Crimen y Castigo - Fiódor Dostoyewski
-Que has logrado a costa de tantos sacrificios -terminó Avdotia
Romanovna.
-Ayer su estado no era normal -dijo Rasumikhine, pensativo-.
Sería interesante saber lo que hizo ayer en la taberna... En efecto,
me habló de un muerto y de una joven, cuando le acompañaba a
su casa; pero no comprendí ni una palabra. Ayer también estaba
yo...
-Lo mejor, mamá, será que vayamos ahora mismo a casa de
Rodia. Allí veremos lo que conviene hacer. Además, ya es Zora de
que nos marchemos. ¡Más de las diez! -exclamó la joven después
de echar una ojeada al precioso reloj de oro guarnecido de
esmaltes que pendía de su cuello, prendido a una fina cadena de
estilo veneciano. Esta joya contrastaba singularmente con el resto
de su atavío. «Un regalo de su prometido», pensó Rasumikhine.
-Sí, Dunetchka, ya es hora -dijo Pulqueria Alejandrovna, aturdida
e inquieta-; ya es hora de que nos vayamos. Al ver que no
llegamos, podría creer que estamos disgustadas con él por la
escena de anoche. ¡Dios mío, Dios mío...!
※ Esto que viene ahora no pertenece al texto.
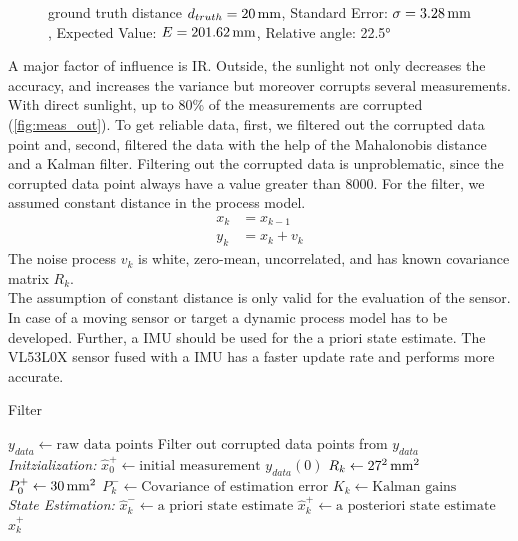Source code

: \begin{figure}
\begin{minipage}{0.3\textwidth}
		\caption{ground truth distance $d_{truth}= \unit[20]{mm}$, Standard Error: $\sigma=\unit[3.28]{mm}$, Expected Value: $E=\unit[201.62]{mm}$, Relative angle: 22.5°}
		\label{fig:angl22.5}
	\end{minipage}
\end{figure}

A major factor of influence is IR. Outside, the sunlight not only decreases the accuracy, and increases the variance but moreover corrupts several measurements. With direct sunlight, up to 80\% of the measurements are corrupted (\cref{fig:meas_out}). To get reliable data, first, we filtered out the corrupted data point and, second, filtered the data with the help of the Mahalonobis distance and a Kalman filter. Filtering out the corrupted data is unproblematic, since the corrupted data point always have a value greater than 8000. For the filter, we assumed constant distance in the process model. 
\begin{equation}
	\label{eq:filter2}
	\begin{split} 
	x_k & = x_{k-1} \\
	y_k & = x_k + v_k
	\end{split}
\end{equation}
The noise process $v_k$ is white, zero-mean, uncorrelated, and has known covariance matrix  $R_k$.\\
The assumption of constant distance is only valid for the evaluation of the sensor. In case of a moving sensor or target a dynamic process model has to be developed. Further, a IMU should be used for the a priori state estimate. The VL53L0X sensor fused with a IMU has a faster update rate and performs more accurate. \\

\begin{algorithm}
	\caption{Filter}\label{alg:filter2}
	\begin{algorithmic}[1]
		\State $y_{data}\gets \text{raw data points}$ 
		\State Filter out corrupted data points from $y_{data}$ \\
		\textit{Initzialization:}
		\State $\hat{x}^+_0\gets\text{initial measurement }y_{data}(0)$
		\State $R_k\gets\unit[27^2]{mm^2}$ 
		\State $P^+_0\gets \unit[30]{mm^2}$ 
		\For{ each $k = (0, \text{ number of data point]}$}	
			\State  $P^-_k \gets \text{Covariance of estimation error}$
			\State	$K_k \gets \text{Kalman gains}$
		\EndFor \\
		\textit{State Estimation:}	 
		\For{ each $k = (0, \text{ number of data point]}$}
			\State {} 
			\State $\hat{x}^-_k \gets \text{a priori state estimate}$
			\State $\hat{x}^+_k \gets \text{a posteriori state estimate}$
		\EndFor
		\State \Return $\hat{x}^+_k$
		\EndProcedure

	\end{algorithmic}
\end{algorithm}

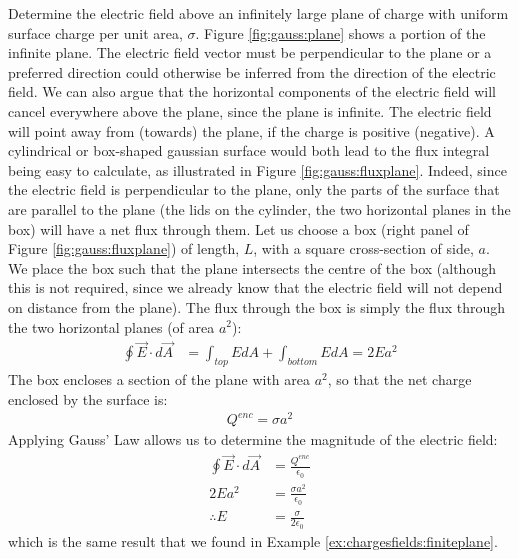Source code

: \begin{example}{Determine the electric field above an infinitely large plane of charge with uniform surface charge per unit area, $\sigma$.} \label{ex:gaus:infiniteplate}
Figure \ref{fig:gauss:plane} shows a portion of the infinite plane. The electric field vector must be perpendicular to the plane or a preferred direction could otherwise be inferred from the direction of the electric field. We can also argue that the horizontal components of the electric field will cancel everywhere above the plane, since the plane is infinite. The electric field will point away from (towards) the plane, if the charge is positive (negative). 
A cylindrical or box-shaped gaussian surface would both lead to the flux integral being easy to calculate, as illustrated in Figure \ref{fig:gauss:fluxplane}. Indeed, since the electric field is perpendicular to the plane, only the parts of the surface that are parallel to the plane (the lids on the cylinder, the two horizontal planes in the box) will have a net flux through them.
Let us choose a box (right panel of Figure \ref{fig:gauss:fluxplane}) of length, $L$, with a square cross-section of side, $a$. We place the box such that the plane intersects the centre of the box (although this is not required, since we already know that the electric field will not depend on distance from the plane). The flux through the box is simply the flux through the two horizontal planes (of area $a^2$):
\begin{align*}
\oint \vec E\cdot d\vec A&= \int_{top} EdA+\int_{bottom}EdA=2Ea^2
\end{align*}
The box encloses a section of the plane with area $a^2$, so that the net charge enclosed by the surface is:
\begin{align*}
Q^{enc}=\sigma a^2
\end{align*}
Applying Gauss' Law allows us to determine the magnitude of the electric field:
\begin{align*}
\oint \vec E\cdot d\vec A&=\frac{Q^{enc}}{\epsilon_0} \\
2Ea^2&= \frac{\sigma a^2}{\epsilon_0}\\
\therefore E&= \frac{\sigma}{2\epsilon_0}
\end{align*}
which is the same result that we found in Example \ref{ex:chargesfields:finiteplane}.


\end{example}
Mientras hablaba se ponía apresuradamente el sombrero y la
mantilla. Dunetchka se compuso también. Sus guantes estaban no
solamente desgastados, sino agujereados, como pudo ver
Rasumikhine. Sin embargo, esta evidente pobreza daba a las dos
damas un aire de especial dignidad, como es corriente en las
personas que saben llevar vestidos humildes. Rasumikhine
contemplaba a Avdotia Romanovna con veneración y se sentía
orgulloso ante la idea de acompañarla. Y pensaba que la reina que
se arreglaba las medias en la prisión debía de tener más majestad
en ese momento que cuando aparecía en espléndidas fiestas y
magníficos desfiles.
-¡Dios mío! -exclamó Pulqueria Alejandrovna-. Nunca me habría
imaginado que pudiera causarme temor una entrevista con mi
hijo, con mi querido Rodia. Pues la temo, Dmitri Prokofitch
-añadió, dirigiendo al joven una tímida mirada.